Saturday, June 14, 2014

The final leg...

Well, I suppose all good things must eventually come to an end. As I start one of the final blogposts I have very mixed feelings. I feel sad that this wonderful trip is drawing to a close, but I look forward to seeing my friends and family. I bounce back and forth all day long during these final days. I usually get the "post trip blues", as I call them, even with a short trip. I have no doubt that I will have a serious case this time. Tommy and Alex's wedding will hopefully distract me in a wonderful way. The looming school year and a new granddaughter on the way will take care of August.

Ah well, not to get ahead of myself...

Up and over stunning Tioga Pass into Yosemite we went! The road has only recently opened in the past couple of weeks, so the high country is still just coming out of the snow. Many areas and trails were still closed with the park employees working to open campgrounds and other services.
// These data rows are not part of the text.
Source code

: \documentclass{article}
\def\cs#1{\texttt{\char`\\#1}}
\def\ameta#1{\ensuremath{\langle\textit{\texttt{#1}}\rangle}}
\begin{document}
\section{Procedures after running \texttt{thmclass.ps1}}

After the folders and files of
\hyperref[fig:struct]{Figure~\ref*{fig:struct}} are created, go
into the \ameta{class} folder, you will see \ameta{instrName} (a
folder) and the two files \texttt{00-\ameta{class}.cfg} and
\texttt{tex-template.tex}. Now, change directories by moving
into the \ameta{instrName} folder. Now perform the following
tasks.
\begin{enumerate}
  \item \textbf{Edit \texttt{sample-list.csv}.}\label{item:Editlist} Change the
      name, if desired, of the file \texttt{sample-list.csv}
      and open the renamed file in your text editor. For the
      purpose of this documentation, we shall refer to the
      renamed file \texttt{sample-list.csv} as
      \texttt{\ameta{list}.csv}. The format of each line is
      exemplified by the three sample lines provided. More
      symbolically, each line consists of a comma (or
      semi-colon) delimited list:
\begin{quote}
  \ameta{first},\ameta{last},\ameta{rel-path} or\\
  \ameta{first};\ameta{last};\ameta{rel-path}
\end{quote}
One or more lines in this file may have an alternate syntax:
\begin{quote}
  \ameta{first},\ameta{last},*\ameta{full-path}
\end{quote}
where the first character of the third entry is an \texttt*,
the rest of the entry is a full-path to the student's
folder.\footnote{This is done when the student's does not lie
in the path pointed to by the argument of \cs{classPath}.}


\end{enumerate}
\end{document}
The scenery is simply spectacular with glacier carved peaks, rounded domes, granite boulders dropped erratically across the landscape, rushing streams and sparkling lakes. We hiked up to the top of Lembert Dome and were treated to a 360 degree view across this wonderful gem of a park. I lazed in the warm springtime sun while Thayer occupied the time building a cool arch out of the native granite.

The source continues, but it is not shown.